Âdem (as) ile başlayan insanlık tarihi eğitim ve öğretim sürecinin de tarihidir. Bütün peygamberler vahiy kaynaklı eğitimci ve öğretmendir. Eğitim “eğmek” fiilinden türemiştir. Kültürel boyutta “insanın bir konuda ikna edilmesidir.” Istılah da ise “arzu edilen doğrultuda, insanın yetiştirilmesi sürecidir.” Kullanımı terk edilen “mürebbi-terbiye” kelimesi ise; eğitim ve öğretim ile ilgili bütün faaliyetleri kapsar.
Şimdi öğretmenler “mürebbi” değil yani hem eğiten hem de öğreten değil yalnızca; öğretendir. Yedinci sınıfa giden çocuğumun veli toplantısına katılmıştım. Sınıf öğretmeni “çocukların çok erken yaşta kozmetikle tanıştıklarını, uygun olmayan tarzda giyindiklerini ve annelerin bu konuda önlem almalarını söylüyordu.” Söz alıp “çocuklar için öğretmenlerin bir model olduğunu, cinselliğini bütün şuhluğuyla ön plana çıkaran öğretmenlerin var olduğu öğrenim sisteminde öğrencilerin nasıl bunlardan uzak durabileceklerini söylemiştim.” Öğretmenler; eğitim ve öğretim niteliklerine sahip olmalıdır.
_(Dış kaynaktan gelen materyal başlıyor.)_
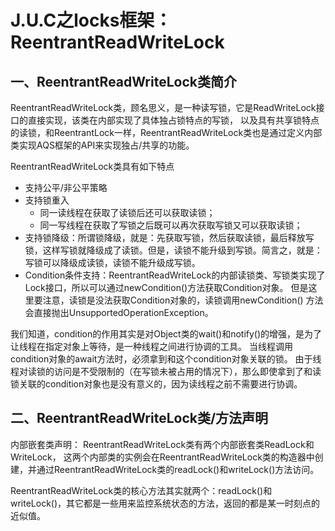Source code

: #  J.U.C之locks框架：ReentrantReadWriteLock

## 一、ReentrantReadWriteLock类简介

ReentrantReadWriteLock类，顾名思义，是一种读写锁，它是ReadWriteLock接口的直接实现，该类在内部实现了具体独占锁特点的写锁，
以及具有共享锁特点的读锁，和ReentrantLock一样，ReentrantReadWriteLock类也是通过定义内部类实现AQS框架的API来实现独占/共享的功能。

ReentrantReadWriteLock类具有如下特点

+   支持公平/非公平策略
+   支持锁重入
    +   同一读线程在获取了读锁后还可以获取读锁；
    +   同一写线程在获取了写锁之后既可以再次获取写锁又可以获取读锁；
+   支持锁降级：所谓锁降级，就是：先获取写锁，然后获取读锁，最后释放写锁，这样写锁就降级成了读锁。但是，读锁不能升级到写锁。简言之，就是：
写锁可以降级成读锁，读锁不能升级成写锁。
+   Condition条件支持：ReentrantReadWriteLock的内部读锁类、写锁类实现了Lock接口，所以可以通过newCondition()方法获取Condition对象。
但是这里要注意，读锁是没法获取Condition对象的，读锁调用newCondition() 方法会直接抛出UnsupportedOperationException。
                  
我们知道，condition的作用其实是对Object类的wait()和notify()的增强，是为了让线程在指定对象上等待，是一种线程之间进行协调的工具。
当线程调用condition对象的await方法时，必须拿到和这个condition对象关联的锁。
由于线程对读锁的访问是不受限制的（在写锁未被占用的情况下），那么即使拿到了和读锁关联的condition对象也是没有意义的，因为读线程之前不需要进行协调。

## 二、ReentrantReadWriteLock类/方法声明

内部嵌套类声明：
ReentrantReadWriteLock类有两个内部嵌套类ReadLock和WriteLock，
这两个内部类的实例会在ReentrantReadWriteLock类的构造器中创建，并通过ReentrantReadWriteLock类的readLock()和writeLock()方法访问。

ReentrantReadWriteLock类的核心方法其实就两个：readLock()和writeLock()，其它都是一些用来监控系统状态的方法，返回的都是某一时刻点的近似值。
Tornadan çıkan bir öğrenci yerine, düşünen ve tercih eden nesil elbette önemlidir. Bunun için öğretmen kadar müfredatta önemlidir. Müfredatın doldurulması ise nitelikli ve erdemli eğitim ve öğretim elamanları ile mümkün olacaktır. Aksini söylemek anlamsızdır.
Hükümetin yeni öğrenim modeli “yetmez ama evet” sloganı ile ifade edilebilir. Kur’an-ı Kerim ve Hz. Peygamberin (sav) hayatının seçmeli ders olarak müfredatta yer alması şüphesiz ki önemlidir. Sağduyulu olan herkes ilgili yasaya sevindi. Osmanlı İslam devletinin ve İslam medeniyetinin bakiyesi olan bu millet; elinden alınan veya kaybettiğinin yüzde biri bile olmayan bu değerini bulunca sevindiğinin farkında olmalıdır.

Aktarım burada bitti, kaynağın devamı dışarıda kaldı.